2024年4月21日(日)

冷泉彰彦の「ニッポンよ、大志を抱け」

2023年6月4日

 徳島県の阿波踊りの主催者が、一部のスタンドにVIP席を設けたことが地元で賛否両論になっているという。VIP席といっても、当初発表されたのは100席限定で1万5000円という価格帯なのだが、地元住民からは「興行に走っている」などというと批判があったようだ。

(Buddhika Weerasinghe / ストリンガー/gettyimages)

 考えてみるとこうした「高価格=悪いこと」というマインドは、日本社会のあちらこちらに見られる。もっと言えば、こうしたマインドが日本の文化を追い詰めるような働きをしていると言うことも可能だろう。

自らの首を絞める事態

 まず、こうした祭りだけでなく、日本の演劇、演芸、舞踊、音楽、といった「パフォーマンス・アート」がジワジワと苦しめられているのを感じる。アートの中でも、こうした「公演、興行」というのは、固定費が高いし、場合によっては天候による中止などさまざまなリスクを抱えている。

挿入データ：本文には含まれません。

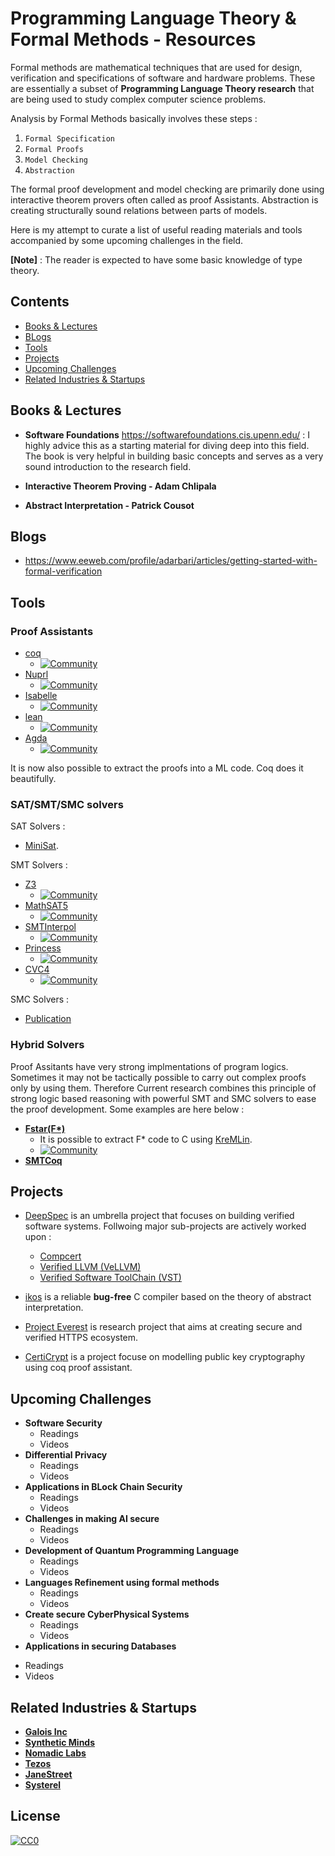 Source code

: # Programming Language Theory & Formal Methods - Resources

Formal methods are mathematical techniques that are used for design, verification and specifications of software and hardware problems. These are essentially a subset of **Programming Language Theory research** that are being used to study complex computer science problems.

Analysis by Formal Methods basically involves these steps :
1. `Formal Specification`  
2. `Formal Proofs` 
3. `Model Checking` 
4. `Abstraction` 

The formal proof development and model checking are primarily done using interactive theorem provers often called as proof Assistants. Abstraction is creating structurally sound relations between parts of models. 

Here is my attempt to curate a list of useful reading materials and tools accompanied by some upcoming challenges in the field.

**[Note]** : The reader is expected to have some basic knowledge of type theory.

## Contents

- [Books & Lectures](#books--lectures)
- [BLogs](#blogs)
- [Tools](#tools)
- [Projects](#projects)
- [Upcoming Challenges](#upcoming-challenges)
- [Related Industries & Startups](#related-industries--startups)

## Books & Lectures

- **Software Foundations** https://softwarefoundations.cis.upenn.edu/ : I highly advice this as a starting material for diving deep into this field. The book is very helpful in building basic concepts and serves as a very sound introduction to the research field.

- **Interactive Theorem Proving - Adam Chlipala**

- **Abstract Interpretation - Patrick Cousot**

## Blogs
- https://www.eeweb.com/profile/adarbari/articles/getting-started-with-formal-verification 

## Tools

### Proof Assistants

- [coq](https://coq.inria.fr/) 
  + [![Community](https://img.shields.io/badge/Community-green.svg)](https://shields.io/) 
- [Nuprl](http://www.nuprl.org/)
  + [![Community](https://img.shields.io/badge/Community-green.svg)](https://shields.io/) 
- [Isabelle](https://isabelle.in.tum.de/)
  + [![Community](https://img.shields.io/badge/Community-green.svg)](https://shields.io/) 
- [lean](https://leanprover.github.io/)
  + [![Community](https://img.shields.io/badge/Community-green.svg)](https://shields.io/) 
- [Agda](https://github.com/agda/agda)
  + [![Community](https://img.shields.io/badge/Community-green.svg)](https://shields.io/) 

It is now also possible to extract the proofs into a ML code. Coq does it beautifully.

### SAT/SMT/SMC solvers

SAT Solvers :
- [MiniSat](https://github.com/niklasso/minisat).

SMT Solvers :
- [Z3](https://github.com/Z3Prover/z3)
  + [![Community](https://img.shields.io/badge/Community-green.svg)](https://shields.io/) 
- [MathSAT5](http://mathsat.fbk.eu/)
  + [![Community](https://img.shields.io/badge/Community-green.svg)](https://shields.io/) 
- [SMTInterpol](https://ultimate.informatik.uni-freiburg.de/smtinterpol/)
  + [![Community](https://img.shields.io/badge/Community-green.svg)](https://shields.io/) 
- [Princess](http://www.philipp.ruemmer.org/princess.shtml)
  + [![Community](https://img.shields.io/badge/Community-green.svg)](https://shields.io/) 
- [CVC4](https://github.com/CVC4/CVC4)
  + [![Community](https://img.shields.io/badge/Community-green.svg)](https://shields.io/) 

SMC Solvers :
- [Publication](https://people.eecs.berkeley.edu/~sseshia/pubdir/hscc17-smc.pdf)

### Hybrid Solvers
Proof Assitants have very strong implmentations of program logics. Sometimes it may not be tactically possible to carry out complex proofs only by using them. Therefore Current research combines this principle of strong logic based reasoning with powerful SMT and SMC solvers to ease the proof development. Some examples are here below :

- **[Fstar(F*)](https://github.com/FStarLang/FStar)**
  + It is possible to extract F* code to C using [KreMLin](https://github.com/FStarLang/kremlin).
  + [![Community](https://img.shields.io/badge/Community-green.svg)](https://shields.io/) 
- **[SMTCoq](https://github.com/smtcoq/smtcoq)**

## Projects
- [DeepSpec](https://deepspec.org/main) is an umbrella project that focuses on building verified software systems. Follwoing major sub-projects are actively worked upon : 
  + [Compcert](https://github.com/AbsInt/CompCert)
  + [Verified LLVM (VeLLVM)](https://github.com/vellvm/vellvm)
  + [Verified Software ToolChain (VST)](https://github.com/PrincetonUniversity/VST)
  
- [ikos](https://github.com/NASA-SW-VnV/ikos) is a reliable **bug-free** C compiler based on the theory of abstract interpretation.
- [Project Everest](https://github.com/project-everest) is research project that aims at creating secure and verified HTTPS ecosystem.
- [CertiCrypt](http://certicrypt.gforge.inria.fr/) is a project focuse on modelling public key cryptography using coq proof assistant.

## Upcoming Challenges 
- **Software Security**
  + Readings
  + Videos 
- **Differential Privacy**
  + Readings
  + Videos
- **Applications in BLock Chain Security**
  + Readings
  + Videos
- **Challenges in making AI secure**
  + Readings
  + Videos
- **Development of Quantum Programming Language**
  + Readings
  + Videos
- **Languages Refinement using formal methods**
  + Readings
  + Videos
- **Create secure CyberPhysical Systems**
  + Readings
  + Videos
 - **Applications in securing Databases**
  + Readings
  + Videos

## Related Industries & Startups
- **[Galois Inc](https://galois.com/)**
- **[Synthetic Minds](https://synthetic-minds.com/)**
- **[Nomadic Labs](https://www.nomadic-labs.com/)**
- **[Tezos](https://tezos.com/)**
- **[JaneStreet](https://www.janestreet.com/technology/)**
- **[Systerel](http://www.systerel.fr/en/expertise/formal-methods/)**

## License
[![CC0](http://mirrors.creativecommons.org/presskit/buttons/88x31/svg/cc-zero.svg)](https://creativecommons.org/publicdomain/zero/1.0/)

 一番のリスクはチケット販売が不振な場合だが、反対に人気が高まって大入り満員となる場合は、追加で警備コストがかかる場合もあるし、転売屋が横行して混乱を招くこともある。同様なイベントとしては、スポーツも同じと考えていいだろう。今回の阿波おどりの場合は、主催団体が赤字を解消するための策として、VIP席の導入をしたわけであり、伝統存続のためには当然のことだ。

 一方で、世界的に見ると、こうした「公演もの」の文化が維持されていくためには、さまざまな工夫がされている。まず、催事や伝統芸能などでは、公的な助成が行われる。ヨーロッパでは、中規模以上の都市には常設のオーケストラと歌劇場があるが、公的な助成が前提となっている。